GDF11 ameliorated myocardial ischemia reperfusion injury by antioxidant stress and up-regulating autophagy in STZ-induced type 1 diabetic rats

Detalhes bibliográficos
Autor(a) principal: Bin,Zhou
Data de Publicação: 2019
Outros Autores: Yanli,Yu, Zhen,Qiu, Qingtao,Meng, Zhongyuan,Xia
Tipo de documento: Artigo
Idioma: eng
Título da fonte: Acta Cirúrgica Brasileira (Online)

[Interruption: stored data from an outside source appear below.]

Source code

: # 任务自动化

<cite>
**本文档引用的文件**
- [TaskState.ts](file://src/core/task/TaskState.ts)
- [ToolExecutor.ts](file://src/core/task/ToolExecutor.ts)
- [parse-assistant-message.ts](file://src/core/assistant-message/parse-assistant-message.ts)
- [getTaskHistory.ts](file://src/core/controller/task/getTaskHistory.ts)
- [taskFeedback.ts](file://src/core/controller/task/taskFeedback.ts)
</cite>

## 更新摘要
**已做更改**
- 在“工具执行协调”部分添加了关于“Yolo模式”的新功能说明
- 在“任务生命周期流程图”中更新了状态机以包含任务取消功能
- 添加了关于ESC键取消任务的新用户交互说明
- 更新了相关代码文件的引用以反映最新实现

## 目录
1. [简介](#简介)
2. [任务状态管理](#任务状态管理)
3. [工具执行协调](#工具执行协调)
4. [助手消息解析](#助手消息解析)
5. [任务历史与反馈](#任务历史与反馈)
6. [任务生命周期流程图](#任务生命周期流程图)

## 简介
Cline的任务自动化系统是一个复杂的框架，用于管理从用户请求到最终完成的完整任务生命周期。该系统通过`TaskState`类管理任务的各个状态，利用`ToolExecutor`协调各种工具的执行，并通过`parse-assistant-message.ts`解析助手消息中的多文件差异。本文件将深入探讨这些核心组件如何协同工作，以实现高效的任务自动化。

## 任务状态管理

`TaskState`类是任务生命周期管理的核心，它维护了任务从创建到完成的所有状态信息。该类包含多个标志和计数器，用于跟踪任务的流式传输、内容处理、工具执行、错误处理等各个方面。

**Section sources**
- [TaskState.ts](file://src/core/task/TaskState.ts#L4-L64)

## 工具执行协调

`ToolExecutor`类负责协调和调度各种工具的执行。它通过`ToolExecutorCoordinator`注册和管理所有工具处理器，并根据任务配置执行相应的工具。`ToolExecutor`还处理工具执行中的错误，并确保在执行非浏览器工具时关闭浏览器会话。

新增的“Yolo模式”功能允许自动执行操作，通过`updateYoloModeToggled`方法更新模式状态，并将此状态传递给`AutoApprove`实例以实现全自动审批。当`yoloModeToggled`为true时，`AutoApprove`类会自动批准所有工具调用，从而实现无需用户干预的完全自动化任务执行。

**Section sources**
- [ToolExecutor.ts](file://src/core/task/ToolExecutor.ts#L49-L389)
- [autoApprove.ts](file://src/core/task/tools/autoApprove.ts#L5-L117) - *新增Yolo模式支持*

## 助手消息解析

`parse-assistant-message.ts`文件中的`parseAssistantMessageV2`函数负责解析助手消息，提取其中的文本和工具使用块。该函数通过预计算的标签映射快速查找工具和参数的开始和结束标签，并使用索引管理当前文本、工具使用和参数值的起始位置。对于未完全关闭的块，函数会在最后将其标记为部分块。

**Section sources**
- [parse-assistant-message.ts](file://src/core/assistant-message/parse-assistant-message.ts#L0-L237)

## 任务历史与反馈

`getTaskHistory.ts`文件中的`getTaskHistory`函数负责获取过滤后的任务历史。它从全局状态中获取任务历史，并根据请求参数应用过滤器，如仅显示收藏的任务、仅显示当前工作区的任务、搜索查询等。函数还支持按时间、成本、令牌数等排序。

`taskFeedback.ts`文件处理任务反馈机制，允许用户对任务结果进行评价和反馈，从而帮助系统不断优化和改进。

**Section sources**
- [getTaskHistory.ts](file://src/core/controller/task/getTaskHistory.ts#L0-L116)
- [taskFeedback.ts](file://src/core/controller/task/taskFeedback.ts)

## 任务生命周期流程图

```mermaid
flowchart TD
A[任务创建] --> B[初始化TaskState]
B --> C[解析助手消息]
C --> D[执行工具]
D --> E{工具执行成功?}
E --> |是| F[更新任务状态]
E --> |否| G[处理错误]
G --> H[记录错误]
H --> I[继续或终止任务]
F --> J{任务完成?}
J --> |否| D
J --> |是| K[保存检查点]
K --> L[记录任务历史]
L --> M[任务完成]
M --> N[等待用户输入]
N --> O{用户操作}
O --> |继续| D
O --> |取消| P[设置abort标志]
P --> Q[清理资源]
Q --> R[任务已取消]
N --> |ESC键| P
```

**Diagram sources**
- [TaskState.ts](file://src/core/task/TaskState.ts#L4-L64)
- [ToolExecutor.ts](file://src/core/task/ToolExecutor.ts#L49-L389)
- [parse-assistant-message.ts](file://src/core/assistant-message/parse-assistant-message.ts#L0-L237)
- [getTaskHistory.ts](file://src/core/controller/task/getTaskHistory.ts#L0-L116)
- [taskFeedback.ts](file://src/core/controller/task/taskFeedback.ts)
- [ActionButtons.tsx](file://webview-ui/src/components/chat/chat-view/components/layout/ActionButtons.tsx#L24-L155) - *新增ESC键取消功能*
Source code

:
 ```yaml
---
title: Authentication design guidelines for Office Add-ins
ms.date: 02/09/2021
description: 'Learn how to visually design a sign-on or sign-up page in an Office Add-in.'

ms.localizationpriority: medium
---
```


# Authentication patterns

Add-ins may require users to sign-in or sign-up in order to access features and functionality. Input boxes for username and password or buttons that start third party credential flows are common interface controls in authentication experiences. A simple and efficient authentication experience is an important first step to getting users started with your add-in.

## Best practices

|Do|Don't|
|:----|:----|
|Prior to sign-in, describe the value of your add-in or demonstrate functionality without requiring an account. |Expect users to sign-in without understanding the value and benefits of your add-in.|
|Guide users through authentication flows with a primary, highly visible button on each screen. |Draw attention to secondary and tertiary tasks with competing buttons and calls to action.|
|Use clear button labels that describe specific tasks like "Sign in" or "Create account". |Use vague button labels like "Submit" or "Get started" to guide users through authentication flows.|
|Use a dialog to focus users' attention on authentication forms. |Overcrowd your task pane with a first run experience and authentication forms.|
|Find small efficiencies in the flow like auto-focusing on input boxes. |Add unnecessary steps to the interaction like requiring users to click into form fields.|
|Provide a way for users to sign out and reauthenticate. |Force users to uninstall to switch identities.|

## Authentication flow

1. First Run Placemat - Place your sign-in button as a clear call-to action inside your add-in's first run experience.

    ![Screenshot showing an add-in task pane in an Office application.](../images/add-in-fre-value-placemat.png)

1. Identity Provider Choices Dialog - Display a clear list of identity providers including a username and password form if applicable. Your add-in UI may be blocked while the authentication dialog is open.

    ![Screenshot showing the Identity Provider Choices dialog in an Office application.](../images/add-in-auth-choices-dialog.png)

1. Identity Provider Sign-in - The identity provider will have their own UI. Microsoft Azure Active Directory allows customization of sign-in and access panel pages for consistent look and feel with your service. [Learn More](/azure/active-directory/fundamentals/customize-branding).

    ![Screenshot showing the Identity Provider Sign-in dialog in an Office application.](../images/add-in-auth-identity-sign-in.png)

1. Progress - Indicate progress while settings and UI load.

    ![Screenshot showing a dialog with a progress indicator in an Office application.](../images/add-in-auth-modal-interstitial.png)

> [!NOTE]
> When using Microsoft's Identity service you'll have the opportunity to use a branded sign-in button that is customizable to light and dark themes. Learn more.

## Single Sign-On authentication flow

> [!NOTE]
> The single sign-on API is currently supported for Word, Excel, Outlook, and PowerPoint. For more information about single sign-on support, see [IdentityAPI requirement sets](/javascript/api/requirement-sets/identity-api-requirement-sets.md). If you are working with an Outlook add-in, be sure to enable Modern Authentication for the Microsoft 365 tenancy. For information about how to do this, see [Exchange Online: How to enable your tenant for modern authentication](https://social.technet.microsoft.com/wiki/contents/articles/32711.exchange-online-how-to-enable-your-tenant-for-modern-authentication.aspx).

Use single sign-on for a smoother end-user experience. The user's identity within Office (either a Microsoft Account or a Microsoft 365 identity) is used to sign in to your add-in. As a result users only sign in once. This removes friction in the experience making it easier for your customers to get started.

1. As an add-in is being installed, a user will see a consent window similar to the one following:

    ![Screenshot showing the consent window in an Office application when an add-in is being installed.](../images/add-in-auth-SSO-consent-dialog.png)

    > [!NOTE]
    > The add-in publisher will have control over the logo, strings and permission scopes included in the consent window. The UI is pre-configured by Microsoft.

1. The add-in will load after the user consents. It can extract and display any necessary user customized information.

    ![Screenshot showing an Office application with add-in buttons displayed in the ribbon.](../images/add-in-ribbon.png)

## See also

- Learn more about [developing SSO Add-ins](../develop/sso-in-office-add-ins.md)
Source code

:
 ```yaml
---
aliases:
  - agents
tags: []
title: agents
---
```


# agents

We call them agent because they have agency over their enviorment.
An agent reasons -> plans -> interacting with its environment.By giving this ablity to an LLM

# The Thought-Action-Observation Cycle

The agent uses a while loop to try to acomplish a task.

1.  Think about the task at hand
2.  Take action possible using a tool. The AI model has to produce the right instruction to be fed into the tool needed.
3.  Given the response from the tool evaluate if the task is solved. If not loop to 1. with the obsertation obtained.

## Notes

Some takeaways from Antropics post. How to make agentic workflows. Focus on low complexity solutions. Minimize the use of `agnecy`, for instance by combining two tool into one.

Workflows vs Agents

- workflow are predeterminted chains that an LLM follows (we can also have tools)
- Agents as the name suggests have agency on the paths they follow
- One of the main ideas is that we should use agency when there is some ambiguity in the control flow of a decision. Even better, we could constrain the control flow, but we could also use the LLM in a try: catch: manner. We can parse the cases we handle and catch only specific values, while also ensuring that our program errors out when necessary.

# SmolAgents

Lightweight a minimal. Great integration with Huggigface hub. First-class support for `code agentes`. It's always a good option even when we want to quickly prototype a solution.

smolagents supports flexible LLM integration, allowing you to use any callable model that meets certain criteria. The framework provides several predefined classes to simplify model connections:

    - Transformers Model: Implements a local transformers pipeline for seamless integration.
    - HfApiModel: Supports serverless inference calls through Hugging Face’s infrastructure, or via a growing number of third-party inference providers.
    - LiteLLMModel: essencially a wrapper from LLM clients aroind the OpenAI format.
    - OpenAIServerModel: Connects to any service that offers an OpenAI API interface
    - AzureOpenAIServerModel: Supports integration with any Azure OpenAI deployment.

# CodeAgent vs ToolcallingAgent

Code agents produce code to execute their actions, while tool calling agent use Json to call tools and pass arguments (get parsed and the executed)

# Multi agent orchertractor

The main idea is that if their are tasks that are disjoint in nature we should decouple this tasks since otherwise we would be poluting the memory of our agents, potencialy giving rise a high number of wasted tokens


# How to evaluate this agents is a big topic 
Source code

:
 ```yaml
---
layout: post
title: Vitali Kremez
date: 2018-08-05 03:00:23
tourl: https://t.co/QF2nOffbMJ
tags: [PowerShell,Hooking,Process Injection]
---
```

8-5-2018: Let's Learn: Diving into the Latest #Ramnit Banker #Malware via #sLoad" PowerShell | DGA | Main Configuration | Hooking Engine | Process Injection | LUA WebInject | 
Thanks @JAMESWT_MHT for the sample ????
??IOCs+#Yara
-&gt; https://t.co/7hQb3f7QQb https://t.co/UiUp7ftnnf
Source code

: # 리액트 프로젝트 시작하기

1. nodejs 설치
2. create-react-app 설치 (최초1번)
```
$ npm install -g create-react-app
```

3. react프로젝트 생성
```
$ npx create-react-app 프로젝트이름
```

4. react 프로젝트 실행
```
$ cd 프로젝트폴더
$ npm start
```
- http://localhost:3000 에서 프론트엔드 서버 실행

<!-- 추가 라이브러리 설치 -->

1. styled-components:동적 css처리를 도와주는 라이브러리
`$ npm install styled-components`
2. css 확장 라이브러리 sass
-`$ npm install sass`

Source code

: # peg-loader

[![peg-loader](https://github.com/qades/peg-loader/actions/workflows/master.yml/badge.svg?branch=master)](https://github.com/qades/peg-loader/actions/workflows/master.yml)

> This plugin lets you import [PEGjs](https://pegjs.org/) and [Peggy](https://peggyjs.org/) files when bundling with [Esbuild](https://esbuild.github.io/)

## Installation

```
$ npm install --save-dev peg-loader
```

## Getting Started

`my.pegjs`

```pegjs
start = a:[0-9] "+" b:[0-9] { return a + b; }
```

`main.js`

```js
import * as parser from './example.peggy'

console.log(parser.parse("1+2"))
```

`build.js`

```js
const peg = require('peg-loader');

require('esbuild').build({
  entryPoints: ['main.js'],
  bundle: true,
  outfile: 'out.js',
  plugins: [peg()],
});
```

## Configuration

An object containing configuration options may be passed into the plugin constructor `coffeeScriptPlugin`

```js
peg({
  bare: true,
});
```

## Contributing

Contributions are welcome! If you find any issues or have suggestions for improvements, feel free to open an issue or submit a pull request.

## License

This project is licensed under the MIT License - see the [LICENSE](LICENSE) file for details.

Texto Completo: http://old.scielo.br/scielo.php?script=sci_arttext&pid=S0102-86502019001100216
Resumo: Abstract Purpose: To investigate whether GDF11 ameliorates myocardial ischemia reperfusion (MIR) injury in diabetic rats and explore the underlying mechanisms. Methods: Diabetic and non-diabetic rats subjected to MIR (30 min of coronary artery occlusion followed by 120 min of reperfusion) with/without GDF11 pretreatment. Cardiac function, myocardial infarct size, creatine kinase-MB (CK-MB), lactate dehydrogenase (LDH), superoxide dismutase (SOD) 15-F2tisoprostane, autophagosome, LC3II/I ratio and Belcin-1 level were determined to reflect myocardial injury, oxidative stress and autophagy, respectively. In in vitro study, H9c2 cells cultured in high glucose (HG, 30mM) suffered hypoxia reoxygenation (HR) with/without GDF11, hydrogen peroxide (H2O2) and autophagy inhibitor 3-methyladenine (3-MA) treatment, cell injury; oxidative stress and autophagy were assessed. Results: Pretreatment with GDF11 significantly improved cardiac morphology and function in diabetes, concomitant with decreased arrhythmia severity, infarct size, CK-MB, LDH and 15-F2tisoprostane release, increased SOD activity and autophagy level. In addition, GDF11 notably reduced HR injury in H9c2 cells with HG exposure, accompanied by oxidative stress reduction and autophagy up-regulation. However, those effects were completely reversed by H2O2 and 3-MA. Conclusion: GDF11 can provide protection against MIR injury in diabetic rats, and is implicated in antioxidant stress and autophagy up-regulation.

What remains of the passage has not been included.